ALLOCUTION PRONONCÉE A NOTRE-DAME DE LA GARDE
LE DIMANCHE 15 SEPTEMBRE 1935
PAR LE R. P. BERGOUNIOUX

PROFESSEUR DE GÉOLOGIE A L’INSTITUT CATHOLIQUE DE TOULOUSE


Mes Chers Amis,

Debout sur son rocher, souriante, la Vierge portant sur ses bras l’Enfant Divin accueille en cette claire matinée de Dimanche les Géologues français venus lui apporter l’hommage de leur vénération. Et je me réjouis de vous trouver si nombreux à cette heure, parce que je sens que vous avez été poussés à venir ici par un autre sentiment qu’une amicale sympathie pour les prêtres, vos compagnons de travail et d’étude.

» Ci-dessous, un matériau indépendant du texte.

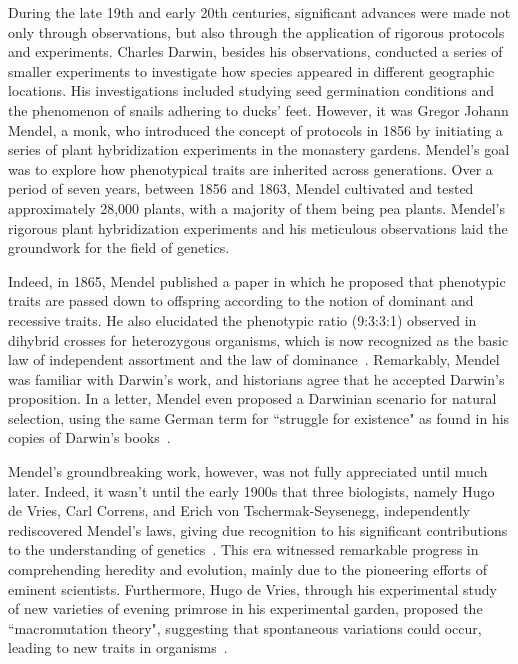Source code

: During the late 19th and early 20th centuries, significant advances were made not only through observations, but also through the application of rigorous protocols and experiments. Charles Darwin, besides his observations, conducted a series of smaller experiments to investigate how species appeared in different geographic locations. His investigations included studying seed germination conditions and the phenomenon of snails adhering to ducks' feet. However, it was Gregor Johann Mendel, a monk, who introduced the concept of protocols in 1856 by initiating a series of plant hybridization experiments in the monastery gardens. Mendel's goal was to explore how phenotypical traits are inherited across generations. Over a period of seven years, between 1856 and 1863, Mendel cultivated and tested approximately 28,000 plants, with a majority of them being pea plants. Mendel's rigorous plant hybridization experiments and his meticulous observations laid the groundwork for the field of genetics.

Indeed, in 1865, Mendel published a paper in which he proposed that phenotypic traits are passed down to offspring according to the notion of dominant and recessive traits. He also elucidated the phenotypic ratio (9:3:3:1) observed in dihybrid crosses for heterozygous organisms, which is now recognized as the basic law of independent assortment and the law of dominance~\citep{mendel_versuche_1865}. Remarkably, Mendel was familiar with Darwin's work, and historians agree that he accepted Darwin's proposition. In a letter, Mendel even proposed a Darwinian scenario for natural selection, using the same German term for “struggle for existence" as found in his copies of Darwin's books~\citep{fairbanks_mendel_2020, berry_mendel_2022}. 

Mendel's groundbreaking work, however, was not fully appreciated until much later. Indeed, it wasn't until the early 1900s that three biologists, namely Hugo de Vries, Carl Correns, and Erich von Tschermak-Seysenegg, independently rediscovered Mendel's laws, giving due recognition to his significant contributions to the understanding of genetics~\citep{keynes_william_2008}. This era witnessed remarkable progress in comprehending heredity and evolution, mainly due to the pioneering efforts of eminent scientists. Furthermore, Hugo de Vries, through his experimental study of new varieties of evening primrose in his experimental garden, proposed the “macromutation theory", suggesting that spontaneous variations could occur, leading to new traits in organisms~\citep{vries_mutationstheorie_1901}.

Vous avez pensé qu’ayant fait large durant ces quelques jours la part de l’esprit dans sa tâche intellectuelle, il était bon de réserver quelques instants de cette matinée pour permettre à votre âme de gravir, elle aussi, les sommets …

Et la Vierge de la Garde nous accueille, aux bords somptueux de cette Méditerranée qui vit voguer sur les flots, il y a quelque 2.000 ans, les premiers serviteurs du Christ, qui, là-bas, en terre galiléenne, venaient pour nous de mourir d’une mort scélérate. Douze pauvres hommes partant à la conquête du monde mystique ; douze ignorants qui allaient avoir à discuter avec les philosophes les plus réputés d’Athènes, et à leur imposer leur conception d’un Dieu unique, Sauveur et Rédempteur du monde ; douze bateliers du Lac de Tibériade qui allaient marcher résolument contre la Rome superbe des Césars, et peu à peu faire pénétrer leur doctrine rayonnante de paix et de joie dans ce monde, prématurément vieilli par les excès d’une civilisation tout entière basée sur le progrès matériel.

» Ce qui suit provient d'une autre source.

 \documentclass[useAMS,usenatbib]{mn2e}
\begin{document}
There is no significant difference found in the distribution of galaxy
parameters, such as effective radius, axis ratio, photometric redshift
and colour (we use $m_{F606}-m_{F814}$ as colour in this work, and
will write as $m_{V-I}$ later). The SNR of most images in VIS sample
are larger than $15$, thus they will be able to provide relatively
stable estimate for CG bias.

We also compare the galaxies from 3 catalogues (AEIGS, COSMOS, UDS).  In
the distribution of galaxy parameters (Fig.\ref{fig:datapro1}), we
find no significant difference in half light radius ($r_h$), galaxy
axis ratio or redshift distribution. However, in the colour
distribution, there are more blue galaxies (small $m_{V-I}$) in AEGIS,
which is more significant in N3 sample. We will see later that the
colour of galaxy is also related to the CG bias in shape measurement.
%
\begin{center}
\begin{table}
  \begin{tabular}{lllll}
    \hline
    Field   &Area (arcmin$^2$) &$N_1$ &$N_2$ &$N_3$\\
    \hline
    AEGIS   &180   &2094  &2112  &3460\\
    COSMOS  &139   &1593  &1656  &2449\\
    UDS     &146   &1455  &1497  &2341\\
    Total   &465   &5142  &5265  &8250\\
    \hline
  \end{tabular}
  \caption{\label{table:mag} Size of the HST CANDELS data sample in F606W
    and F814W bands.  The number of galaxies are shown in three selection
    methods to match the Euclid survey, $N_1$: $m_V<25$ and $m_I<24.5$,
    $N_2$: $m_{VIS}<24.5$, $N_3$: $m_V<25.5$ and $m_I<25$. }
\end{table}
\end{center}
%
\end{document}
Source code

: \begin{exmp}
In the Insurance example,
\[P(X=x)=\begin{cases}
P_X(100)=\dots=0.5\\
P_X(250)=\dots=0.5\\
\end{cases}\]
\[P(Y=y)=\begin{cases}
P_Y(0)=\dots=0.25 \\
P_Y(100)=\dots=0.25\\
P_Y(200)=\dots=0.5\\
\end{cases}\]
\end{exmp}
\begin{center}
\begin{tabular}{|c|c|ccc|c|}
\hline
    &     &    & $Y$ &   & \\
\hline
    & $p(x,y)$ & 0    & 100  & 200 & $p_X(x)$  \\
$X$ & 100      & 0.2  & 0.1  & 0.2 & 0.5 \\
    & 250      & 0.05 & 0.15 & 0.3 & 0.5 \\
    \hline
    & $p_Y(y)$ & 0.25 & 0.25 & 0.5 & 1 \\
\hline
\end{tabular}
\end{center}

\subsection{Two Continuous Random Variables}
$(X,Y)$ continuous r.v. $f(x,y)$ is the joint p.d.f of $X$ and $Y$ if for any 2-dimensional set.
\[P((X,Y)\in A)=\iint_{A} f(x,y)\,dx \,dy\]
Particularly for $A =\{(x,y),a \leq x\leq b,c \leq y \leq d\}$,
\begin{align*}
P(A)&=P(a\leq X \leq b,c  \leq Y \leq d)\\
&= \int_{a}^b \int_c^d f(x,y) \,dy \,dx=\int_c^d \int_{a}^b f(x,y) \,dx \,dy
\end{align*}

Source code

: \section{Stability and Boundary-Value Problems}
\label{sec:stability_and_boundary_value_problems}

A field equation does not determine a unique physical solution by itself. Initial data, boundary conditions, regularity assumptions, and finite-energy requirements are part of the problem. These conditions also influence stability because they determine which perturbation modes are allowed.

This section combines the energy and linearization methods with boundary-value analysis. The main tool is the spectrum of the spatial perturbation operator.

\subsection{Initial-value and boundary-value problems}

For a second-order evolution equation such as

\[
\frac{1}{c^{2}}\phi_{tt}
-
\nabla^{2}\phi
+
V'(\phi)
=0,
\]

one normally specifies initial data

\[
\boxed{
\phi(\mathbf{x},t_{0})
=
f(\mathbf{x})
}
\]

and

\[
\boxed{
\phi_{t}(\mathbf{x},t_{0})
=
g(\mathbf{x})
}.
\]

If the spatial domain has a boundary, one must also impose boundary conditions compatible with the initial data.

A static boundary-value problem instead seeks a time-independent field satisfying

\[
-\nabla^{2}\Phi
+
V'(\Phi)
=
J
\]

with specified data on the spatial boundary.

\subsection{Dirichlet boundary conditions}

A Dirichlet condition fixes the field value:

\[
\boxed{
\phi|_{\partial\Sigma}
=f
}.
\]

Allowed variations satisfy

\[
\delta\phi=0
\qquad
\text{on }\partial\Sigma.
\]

Et sans doute, derrière eux, d’autres conquérants spirituels s’embarquèrent-ils à leur tour, puisque la Provence est fière de conserver leurs tombeaux. Ensemble nous verrons la Sainte Baume et la grotte où Madeleine pleura ses pauvres péchés ; et puis il y a Tarascon où dans la crypte de la grande Basilique repose Marthe, sœur de Lazare ; et puis, les Saintes-Maries de la Mer ; et d’autres encore … Quelle est la part de certaines légendes et celle de l’Histoire dans ces vieux récits que nous transmet la tradition ? Nul ne le sait. Mais souvent, ici comme ailleurs, la légende et l’histoire se rejoignent et s’entremêlent, et le « merveilleux », cher aux premiers âges chrétiens, vient mettre un peu d’or sur nos idées critiques, avides de précision.

Tous les voyageurs viennent comme nous saluer Notre-Dame de la Garde, et leur dernier regard vers la terre de France qu’ils quittent est pour celle qui, du haut de son roc, semble maternellement se pencher sur leur détresse pour adoucir la plaie secrète de leur cœur. Comment ne nous accueillerait-elle pas avec tendresse, nous, les Géologues ?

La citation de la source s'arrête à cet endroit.